--- SUPPLIED MATERIAL ---
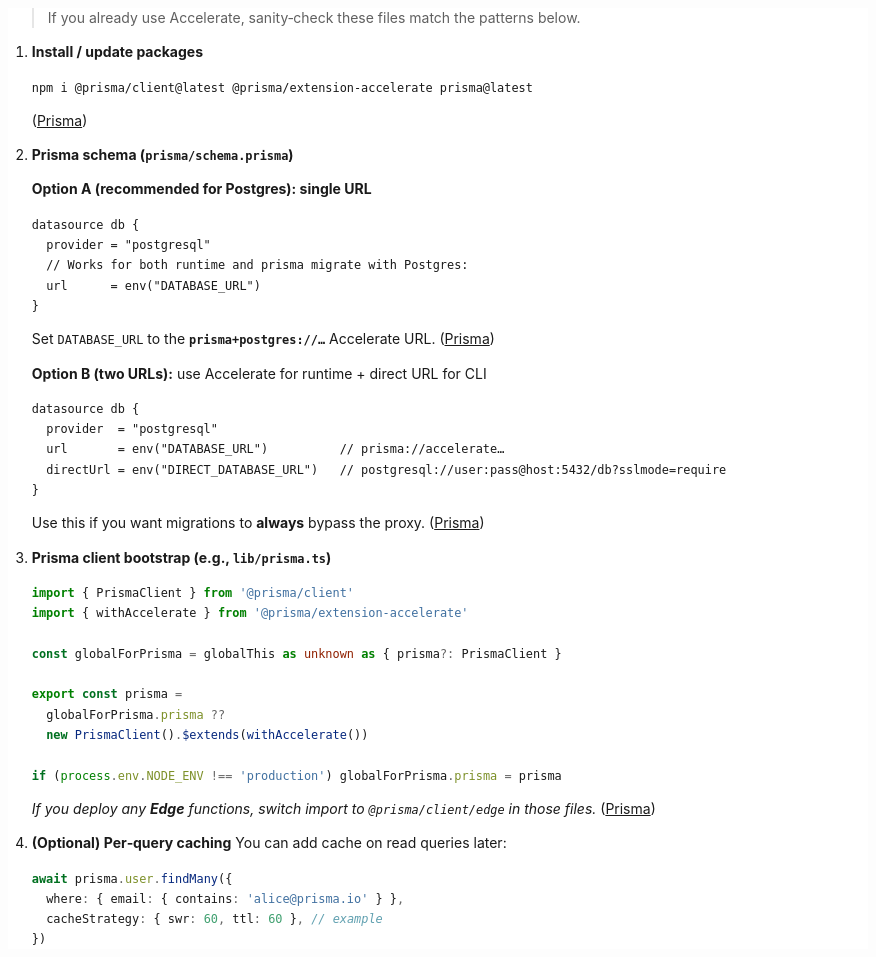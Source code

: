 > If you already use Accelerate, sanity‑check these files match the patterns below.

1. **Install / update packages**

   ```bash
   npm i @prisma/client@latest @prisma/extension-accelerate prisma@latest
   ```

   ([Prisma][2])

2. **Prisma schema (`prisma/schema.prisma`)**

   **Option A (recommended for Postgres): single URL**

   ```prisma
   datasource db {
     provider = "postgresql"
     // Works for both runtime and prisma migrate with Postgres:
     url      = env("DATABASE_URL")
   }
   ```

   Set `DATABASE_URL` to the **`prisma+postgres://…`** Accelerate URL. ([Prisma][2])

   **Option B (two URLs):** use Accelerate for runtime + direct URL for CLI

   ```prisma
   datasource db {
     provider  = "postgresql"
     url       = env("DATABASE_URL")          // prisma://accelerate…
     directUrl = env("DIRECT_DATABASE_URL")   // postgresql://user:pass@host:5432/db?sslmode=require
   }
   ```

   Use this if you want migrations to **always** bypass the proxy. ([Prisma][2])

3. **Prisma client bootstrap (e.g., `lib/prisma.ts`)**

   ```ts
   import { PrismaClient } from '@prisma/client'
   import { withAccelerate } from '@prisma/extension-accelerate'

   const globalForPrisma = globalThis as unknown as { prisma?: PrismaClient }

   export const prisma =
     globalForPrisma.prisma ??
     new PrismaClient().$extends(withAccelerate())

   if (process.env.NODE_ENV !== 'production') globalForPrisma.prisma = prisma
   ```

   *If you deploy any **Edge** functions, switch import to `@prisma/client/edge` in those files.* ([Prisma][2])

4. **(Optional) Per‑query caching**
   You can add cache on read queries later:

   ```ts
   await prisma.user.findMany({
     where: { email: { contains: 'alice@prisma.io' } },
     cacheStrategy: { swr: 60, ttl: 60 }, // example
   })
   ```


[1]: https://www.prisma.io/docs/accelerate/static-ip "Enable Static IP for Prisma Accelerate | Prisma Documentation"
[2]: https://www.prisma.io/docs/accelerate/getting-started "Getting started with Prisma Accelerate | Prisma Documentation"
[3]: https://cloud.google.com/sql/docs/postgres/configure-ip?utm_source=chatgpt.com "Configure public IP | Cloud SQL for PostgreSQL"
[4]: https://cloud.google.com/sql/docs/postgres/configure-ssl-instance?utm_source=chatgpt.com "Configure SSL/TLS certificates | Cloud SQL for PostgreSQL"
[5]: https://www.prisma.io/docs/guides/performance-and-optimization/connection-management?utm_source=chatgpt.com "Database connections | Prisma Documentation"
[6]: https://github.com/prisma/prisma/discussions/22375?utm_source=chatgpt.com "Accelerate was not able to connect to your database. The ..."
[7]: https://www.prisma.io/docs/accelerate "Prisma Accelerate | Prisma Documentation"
---
▶ WHAT NEEDS TO BE DONE
Everything in the data above, apart from the pictures, should be retyped exactly.

▶ SOLUTION FOR THIS EXERCISE
Source code

: > If you already use Accelerate, sanity‑check these files match the patterns below.

1. **Install / update packages**

   ```bash
   npm i @prisma/client@latest @prisma/extension-accelerate prisma@latest
   ```

   ([Prisma][2])

2. **Prisma schema (`prisma/schema.prisma`)**

   **Option A (recommended for Postgres): single URL**

   ```prisma
   datasource db {
     provider = "postgresql"
     // Works for both runtime and prisma migrate with Postgres:
     url      = env("DATABASE_URL")
   }
   ```

   Set `DATABASE_URL` to the **`prisma+postgres://…`** Accelerate URL. ([Prisma][2])

   **Option B (two URLs):** use Accelerate for runtime + direct URL for CLI

   ```prisma
   datasource db {
     provider  = "postgresql"
     url       = env("DATABASE_URL")          // prisma://accelerate…
     directUrl = env("DIRECT_DATABASE_URL")   // postgresql://user:pass@host:5432/db?sslmode=require
   }
   ```

   Use this if you want migrations to **always** bypass the proxy. ([Prisma][2])

3. **Prisma client bootstrap (e.g., `lib/prisma.ts`)**

   ```ts
   import { PrismaClient } from '@prisma/client'
   import { withAccelerate } from '@prisma/extension-accelerate'

   const globalForPrisma = globalThis as unknown as { prisma?: PrismaClient }

   export const prisma =
     globalForPrisma.prisma ??
     new PrismaClient().$extends(withAccelerate())

   if (process.env.NODE_ENV !== 'production') globalForPrisma.prisma = prisma
   ```

   *If you deploy any **Edge** functions, switch import to `@prisma/client/edge` in those files.* ([Prisma][2])

4. **(Optional) Per‑query caching**
   You can add cache on read queries later:

   ```ts
   await prisma.user.findMany({
     where: { email: { contains: 'alice@prisma.io' } },
     cacheStrategy: { swr: 60, ttl: 60 }, // example
   })
   ```


[1]: https://www.prisma.io/docs/accelerate/static-ip "Enable Static IP for Prisma Accelerate | Prisma Documentation"
[2]: https://www.prisma.io/docs/accelerate/getting-started "Getting started with Prisma Accelerate | Prisma Documentation"
[3]: https://cloud.google.com/sql/docs/postgres/configure-ip?utm_source=chatgpt.com "Configure public IP | Cloud SQL for PostgreSQL"
[4]: https://cloud.google.com/sql/docs/postgres/configure-ssl-instance?utm_source=chatgpt.com "Configure SSL/TLS certificates | Cloud SQL for PostgreSQL"
[5]: https://www.prisma.io/docs/guides/performance-and-optimization/connection-management?utm_source=chatgpt.com "Database connections | Prisma Documentation"
[6]: https://github.com/prisma/prisma/discussions/22375?utm_source=chatgpt.com "Accelerate was not able to connect to your database. The ..."
[7]: https://www.prisma.io/docs/accelerate "Prisma Accelerate | Prisma Documentation"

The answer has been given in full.